Township in Pennsylvania, US

Lake Township is a township in Mercer County, Pennsylvania, United States. The population was 702 at the 2020 census, a decline from the figure of 780 in 2010.

Historical population
| Census | Pop. | Note | %± |
| 2000 | 706 |  | — |
| 2010 | 780 |  | 10.5% |
| 2020 | 702 |  | −10.0% |
| 2023 (est.) | 690 |  | −1.7% |
U.S. Decennial Census

==Geography==
According to the United States Census Bureau, the township has a total area of 16.0 sqmi, of which 15.9 sqmi is land and 0.1 sqmi (0.94%) is water.

==Demographics==
As of the census of 2000, there were 706 people, 232 households, and 187 families residing in the township. The population density was 44.5 PD/sqmi. There were 246 housing units at an average density of 15.5/sq mi (6.0/km^{2}). The racial makeup of the township was 98.44% White, 0.57% African American, and 0.99% from two or more races.

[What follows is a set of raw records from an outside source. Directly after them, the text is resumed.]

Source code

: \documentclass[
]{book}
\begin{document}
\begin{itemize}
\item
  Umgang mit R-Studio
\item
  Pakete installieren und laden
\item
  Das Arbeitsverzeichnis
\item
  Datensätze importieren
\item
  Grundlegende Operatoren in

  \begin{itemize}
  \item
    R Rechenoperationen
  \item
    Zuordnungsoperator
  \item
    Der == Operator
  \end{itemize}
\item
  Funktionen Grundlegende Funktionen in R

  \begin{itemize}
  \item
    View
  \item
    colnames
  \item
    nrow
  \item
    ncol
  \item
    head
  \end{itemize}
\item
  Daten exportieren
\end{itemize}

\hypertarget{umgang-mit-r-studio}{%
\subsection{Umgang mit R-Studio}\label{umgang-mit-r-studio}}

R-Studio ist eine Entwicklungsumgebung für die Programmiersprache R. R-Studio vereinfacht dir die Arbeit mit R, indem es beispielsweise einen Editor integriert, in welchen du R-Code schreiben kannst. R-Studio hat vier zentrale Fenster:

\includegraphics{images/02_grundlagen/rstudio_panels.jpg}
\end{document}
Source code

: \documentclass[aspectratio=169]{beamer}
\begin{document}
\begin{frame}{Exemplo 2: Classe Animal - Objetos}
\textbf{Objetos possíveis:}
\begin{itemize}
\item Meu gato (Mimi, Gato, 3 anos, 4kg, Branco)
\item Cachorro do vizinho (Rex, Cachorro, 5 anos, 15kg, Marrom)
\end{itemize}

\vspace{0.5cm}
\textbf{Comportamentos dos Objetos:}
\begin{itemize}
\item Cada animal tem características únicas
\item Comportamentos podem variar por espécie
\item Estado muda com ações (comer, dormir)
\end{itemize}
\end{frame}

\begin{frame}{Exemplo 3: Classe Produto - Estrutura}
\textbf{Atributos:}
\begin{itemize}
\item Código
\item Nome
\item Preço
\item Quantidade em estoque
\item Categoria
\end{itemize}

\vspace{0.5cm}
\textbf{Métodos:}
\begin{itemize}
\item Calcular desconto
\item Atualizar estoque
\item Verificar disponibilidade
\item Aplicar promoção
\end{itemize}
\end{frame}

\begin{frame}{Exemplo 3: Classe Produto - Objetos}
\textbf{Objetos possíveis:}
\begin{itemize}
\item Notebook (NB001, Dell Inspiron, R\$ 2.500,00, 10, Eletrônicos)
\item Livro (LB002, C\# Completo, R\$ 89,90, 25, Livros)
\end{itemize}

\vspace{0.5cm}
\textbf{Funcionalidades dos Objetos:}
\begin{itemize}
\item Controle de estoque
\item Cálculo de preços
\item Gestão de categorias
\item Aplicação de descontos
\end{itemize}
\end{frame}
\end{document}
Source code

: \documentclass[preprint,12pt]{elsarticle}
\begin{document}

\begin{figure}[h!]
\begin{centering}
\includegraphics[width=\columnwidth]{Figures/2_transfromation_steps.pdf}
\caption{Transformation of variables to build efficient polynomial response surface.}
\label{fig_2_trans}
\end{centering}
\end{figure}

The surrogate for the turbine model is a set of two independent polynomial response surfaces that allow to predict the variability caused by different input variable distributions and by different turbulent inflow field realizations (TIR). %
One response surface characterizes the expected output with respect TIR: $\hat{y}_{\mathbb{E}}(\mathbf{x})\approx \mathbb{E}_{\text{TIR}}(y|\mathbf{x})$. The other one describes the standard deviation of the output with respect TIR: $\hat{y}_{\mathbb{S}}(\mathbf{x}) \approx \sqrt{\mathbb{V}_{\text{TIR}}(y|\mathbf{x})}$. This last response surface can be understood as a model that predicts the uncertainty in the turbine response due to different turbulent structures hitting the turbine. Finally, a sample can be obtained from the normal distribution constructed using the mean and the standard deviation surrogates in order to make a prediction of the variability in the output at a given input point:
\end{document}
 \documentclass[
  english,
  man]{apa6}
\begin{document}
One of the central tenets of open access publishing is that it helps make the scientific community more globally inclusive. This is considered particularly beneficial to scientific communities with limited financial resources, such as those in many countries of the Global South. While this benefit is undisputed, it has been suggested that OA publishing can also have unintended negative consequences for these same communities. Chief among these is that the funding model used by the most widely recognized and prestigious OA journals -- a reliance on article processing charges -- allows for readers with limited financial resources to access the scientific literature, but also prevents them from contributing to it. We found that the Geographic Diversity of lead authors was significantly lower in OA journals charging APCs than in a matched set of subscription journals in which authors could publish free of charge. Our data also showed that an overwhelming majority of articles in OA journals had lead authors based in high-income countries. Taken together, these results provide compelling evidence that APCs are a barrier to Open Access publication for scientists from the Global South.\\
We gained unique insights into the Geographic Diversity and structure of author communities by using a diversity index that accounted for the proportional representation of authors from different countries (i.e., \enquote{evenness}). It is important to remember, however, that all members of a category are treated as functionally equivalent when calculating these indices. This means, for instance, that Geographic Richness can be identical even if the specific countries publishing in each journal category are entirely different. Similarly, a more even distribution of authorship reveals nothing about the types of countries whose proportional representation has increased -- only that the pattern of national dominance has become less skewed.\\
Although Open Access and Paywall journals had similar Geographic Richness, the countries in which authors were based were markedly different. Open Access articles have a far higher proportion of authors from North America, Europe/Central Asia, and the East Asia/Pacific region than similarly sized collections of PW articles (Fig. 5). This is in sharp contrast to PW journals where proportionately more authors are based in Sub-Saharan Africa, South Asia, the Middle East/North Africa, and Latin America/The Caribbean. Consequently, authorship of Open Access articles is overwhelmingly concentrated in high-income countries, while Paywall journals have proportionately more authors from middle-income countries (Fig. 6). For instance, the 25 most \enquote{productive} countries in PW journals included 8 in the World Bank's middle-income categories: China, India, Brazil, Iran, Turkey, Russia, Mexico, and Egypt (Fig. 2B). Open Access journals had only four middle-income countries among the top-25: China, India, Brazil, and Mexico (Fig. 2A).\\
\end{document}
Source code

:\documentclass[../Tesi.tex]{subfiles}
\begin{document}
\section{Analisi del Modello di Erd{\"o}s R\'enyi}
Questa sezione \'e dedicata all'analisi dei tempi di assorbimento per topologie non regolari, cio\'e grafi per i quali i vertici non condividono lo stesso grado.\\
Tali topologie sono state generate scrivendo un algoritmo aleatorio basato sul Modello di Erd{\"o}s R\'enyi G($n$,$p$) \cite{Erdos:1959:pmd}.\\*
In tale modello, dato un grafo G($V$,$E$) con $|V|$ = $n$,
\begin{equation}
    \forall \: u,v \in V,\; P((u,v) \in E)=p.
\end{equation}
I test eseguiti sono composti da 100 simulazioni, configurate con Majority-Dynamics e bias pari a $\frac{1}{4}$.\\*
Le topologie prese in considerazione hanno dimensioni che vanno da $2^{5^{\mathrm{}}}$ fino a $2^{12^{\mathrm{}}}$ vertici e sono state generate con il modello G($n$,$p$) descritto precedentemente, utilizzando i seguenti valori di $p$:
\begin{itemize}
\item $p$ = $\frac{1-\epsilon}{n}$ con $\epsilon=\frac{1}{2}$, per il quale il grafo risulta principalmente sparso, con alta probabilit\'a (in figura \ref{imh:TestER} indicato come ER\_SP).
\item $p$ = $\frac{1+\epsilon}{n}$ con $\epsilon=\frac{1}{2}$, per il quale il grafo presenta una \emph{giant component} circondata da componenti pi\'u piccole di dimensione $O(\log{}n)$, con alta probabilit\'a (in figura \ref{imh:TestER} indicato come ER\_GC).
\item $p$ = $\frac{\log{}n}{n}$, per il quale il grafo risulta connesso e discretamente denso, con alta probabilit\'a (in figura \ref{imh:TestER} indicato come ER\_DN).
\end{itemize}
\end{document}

There were 232 households, out of which 37.1% had children under the age of 18 living with them, 72.8% were married couples living together, 5.2% had a female householder with no husband present, and 19.0% were non-families. 16.4% of all households were made up of individuals, and 8.6% had someone living alone who was 65 years of age or older. The average household size was 3.04 and the average family size was 3.40.

In the township the population was spread out, with 31.4% under the age of 18, 7.4% from 18 to 24, 25.2% from 25 to 44, 23.1% from 45 to 64, and 12.9% who were 65 years of age or older. The median age was 35 years. For every 100 females there were 99.4 males. For every 100 females age 18 and over, there were 98.4 males.

The median income for a household in the township was $36,591, and the median income for a family was $41,875. Males had a median income of $30,417 versus $19,821 for females. The per capita income for the township was $14,690. About 5.5% of families and 10.4% of the population were below the poverty line, including 15.6% of those under age 18 and 6.7% of those age 65 or over.